▼
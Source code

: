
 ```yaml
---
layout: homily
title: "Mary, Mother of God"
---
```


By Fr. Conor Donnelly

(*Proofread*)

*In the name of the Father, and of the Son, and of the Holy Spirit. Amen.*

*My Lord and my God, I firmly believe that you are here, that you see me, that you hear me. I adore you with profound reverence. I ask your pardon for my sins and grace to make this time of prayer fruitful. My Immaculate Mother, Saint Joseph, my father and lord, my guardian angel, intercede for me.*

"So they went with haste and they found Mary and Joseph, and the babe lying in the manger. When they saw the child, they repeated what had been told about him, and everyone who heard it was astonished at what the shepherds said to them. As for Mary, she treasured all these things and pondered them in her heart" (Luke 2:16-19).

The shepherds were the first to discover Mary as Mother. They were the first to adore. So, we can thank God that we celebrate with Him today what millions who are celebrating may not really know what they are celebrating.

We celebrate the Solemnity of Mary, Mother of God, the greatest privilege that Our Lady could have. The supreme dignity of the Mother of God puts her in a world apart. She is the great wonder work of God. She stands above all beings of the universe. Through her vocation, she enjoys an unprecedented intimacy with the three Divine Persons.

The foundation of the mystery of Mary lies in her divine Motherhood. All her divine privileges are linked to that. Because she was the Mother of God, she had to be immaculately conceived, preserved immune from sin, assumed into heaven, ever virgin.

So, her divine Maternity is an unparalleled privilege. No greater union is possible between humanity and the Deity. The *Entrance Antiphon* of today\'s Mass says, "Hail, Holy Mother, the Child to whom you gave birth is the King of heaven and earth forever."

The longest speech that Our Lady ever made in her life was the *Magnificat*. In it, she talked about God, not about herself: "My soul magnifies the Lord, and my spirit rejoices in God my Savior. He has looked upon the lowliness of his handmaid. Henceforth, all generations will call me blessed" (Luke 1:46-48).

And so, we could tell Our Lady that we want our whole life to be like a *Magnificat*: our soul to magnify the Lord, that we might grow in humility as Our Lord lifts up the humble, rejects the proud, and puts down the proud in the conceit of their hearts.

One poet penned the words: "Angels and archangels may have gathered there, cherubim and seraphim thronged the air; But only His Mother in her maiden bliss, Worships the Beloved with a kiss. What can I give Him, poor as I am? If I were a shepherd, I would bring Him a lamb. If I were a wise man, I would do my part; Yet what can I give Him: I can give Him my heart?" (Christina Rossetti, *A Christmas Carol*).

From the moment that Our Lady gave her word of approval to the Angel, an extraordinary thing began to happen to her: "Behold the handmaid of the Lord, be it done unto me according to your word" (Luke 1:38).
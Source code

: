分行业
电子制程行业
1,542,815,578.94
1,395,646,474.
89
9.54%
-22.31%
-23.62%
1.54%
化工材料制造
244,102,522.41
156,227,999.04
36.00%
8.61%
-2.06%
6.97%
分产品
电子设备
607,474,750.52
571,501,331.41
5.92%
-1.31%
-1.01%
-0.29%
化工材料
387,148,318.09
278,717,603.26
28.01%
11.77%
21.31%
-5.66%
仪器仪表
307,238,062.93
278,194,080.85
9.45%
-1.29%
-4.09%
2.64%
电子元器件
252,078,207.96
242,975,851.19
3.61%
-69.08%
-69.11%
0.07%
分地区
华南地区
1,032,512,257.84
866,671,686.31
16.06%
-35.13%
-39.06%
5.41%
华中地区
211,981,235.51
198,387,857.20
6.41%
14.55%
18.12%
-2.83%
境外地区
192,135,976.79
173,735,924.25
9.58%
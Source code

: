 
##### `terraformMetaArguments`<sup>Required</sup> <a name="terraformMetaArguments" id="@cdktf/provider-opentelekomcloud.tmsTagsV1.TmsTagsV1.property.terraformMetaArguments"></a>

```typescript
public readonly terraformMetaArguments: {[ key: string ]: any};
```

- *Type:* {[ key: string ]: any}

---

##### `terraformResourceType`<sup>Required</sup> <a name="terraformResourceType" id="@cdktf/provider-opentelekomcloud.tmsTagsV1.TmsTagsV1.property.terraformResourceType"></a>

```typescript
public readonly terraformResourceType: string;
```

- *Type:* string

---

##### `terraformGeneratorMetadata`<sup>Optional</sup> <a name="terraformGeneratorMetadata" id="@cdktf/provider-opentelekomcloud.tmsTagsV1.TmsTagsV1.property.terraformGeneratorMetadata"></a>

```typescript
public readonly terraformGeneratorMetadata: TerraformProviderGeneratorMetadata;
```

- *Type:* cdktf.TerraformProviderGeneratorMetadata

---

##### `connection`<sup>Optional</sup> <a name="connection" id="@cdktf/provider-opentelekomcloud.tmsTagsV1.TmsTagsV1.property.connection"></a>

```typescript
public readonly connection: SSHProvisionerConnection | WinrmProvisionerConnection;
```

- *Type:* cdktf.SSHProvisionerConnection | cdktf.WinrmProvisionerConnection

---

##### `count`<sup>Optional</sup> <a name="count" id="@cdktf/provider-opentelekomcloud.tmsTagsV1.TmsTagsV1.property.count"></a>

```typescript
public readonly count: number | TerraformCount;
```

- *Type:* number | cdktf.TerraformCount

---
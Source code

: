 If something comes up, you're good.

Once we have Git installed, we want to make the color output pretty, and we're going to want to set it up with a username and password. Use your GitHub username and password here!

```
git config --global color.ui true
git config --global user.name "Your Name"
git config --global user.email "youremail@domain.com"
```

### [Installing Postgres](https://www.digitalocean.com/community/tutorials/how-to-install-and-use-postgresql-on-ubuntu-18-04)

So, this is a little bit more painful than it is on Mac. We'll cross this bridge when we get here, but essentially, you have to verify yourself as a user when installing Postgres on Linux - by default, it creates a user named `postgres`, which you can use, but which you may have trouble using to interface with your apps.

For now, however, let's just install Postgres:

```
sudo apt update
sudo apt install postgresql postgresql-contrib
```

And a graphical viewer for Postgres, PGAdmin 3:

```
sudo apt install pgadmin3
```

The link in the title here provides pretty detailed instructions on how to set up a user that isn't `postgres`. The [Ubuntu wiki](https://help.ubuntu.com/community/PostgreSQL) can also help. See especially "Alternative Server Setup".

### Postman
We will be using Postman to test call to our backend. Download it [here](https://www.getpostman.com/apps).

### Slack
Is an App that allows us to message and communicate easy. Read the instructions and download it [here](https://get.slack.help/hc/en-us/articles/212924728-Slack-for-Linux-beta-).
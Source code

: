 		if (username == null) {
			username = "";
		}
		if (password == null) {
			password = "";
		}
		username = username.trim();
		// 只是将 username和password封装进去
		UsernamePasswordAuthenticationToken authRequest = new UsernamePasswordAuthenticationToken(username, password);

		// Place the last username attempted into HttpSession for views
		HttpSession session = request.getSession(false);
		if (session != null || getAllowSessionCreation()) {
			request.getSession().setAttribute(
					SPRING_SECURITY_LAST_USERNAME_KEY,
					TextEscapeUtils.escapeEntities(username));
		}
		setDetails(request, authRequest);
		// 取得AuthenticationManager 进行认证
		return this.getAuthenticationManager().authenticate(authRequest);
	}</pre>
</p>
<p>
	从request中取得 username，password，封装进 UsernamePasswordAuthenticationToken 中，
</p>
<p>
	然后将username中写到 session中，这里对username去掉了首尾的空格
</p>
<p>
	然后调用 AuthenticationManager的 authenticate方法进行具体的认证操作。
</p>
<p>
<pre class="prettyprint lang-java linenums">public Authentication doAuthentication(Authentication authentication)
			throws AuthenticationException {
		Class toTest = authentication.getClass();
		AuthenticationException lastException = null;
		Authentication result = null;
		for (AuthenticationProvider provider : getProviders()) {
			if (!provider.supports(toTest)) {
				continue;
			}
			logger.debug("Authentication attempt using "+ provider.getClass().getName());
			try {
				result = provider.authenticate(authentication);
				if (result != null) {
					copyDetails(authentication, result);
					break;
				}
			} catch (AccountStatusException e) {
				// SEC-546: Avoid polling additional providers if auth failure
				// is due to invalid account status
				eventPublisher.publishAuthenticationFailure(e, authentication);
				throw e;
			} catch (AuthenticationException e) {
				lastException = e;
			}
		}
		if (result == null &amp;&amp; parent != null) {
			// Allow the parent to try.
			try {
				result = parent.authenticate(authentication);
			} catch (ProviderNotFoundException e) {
▲
__PROBLEM STATEMENT__.
In this listing, how many lines contain "toTest"? Give the number without explanation.

__SOLUTION TO THIS PROBLEM__.
2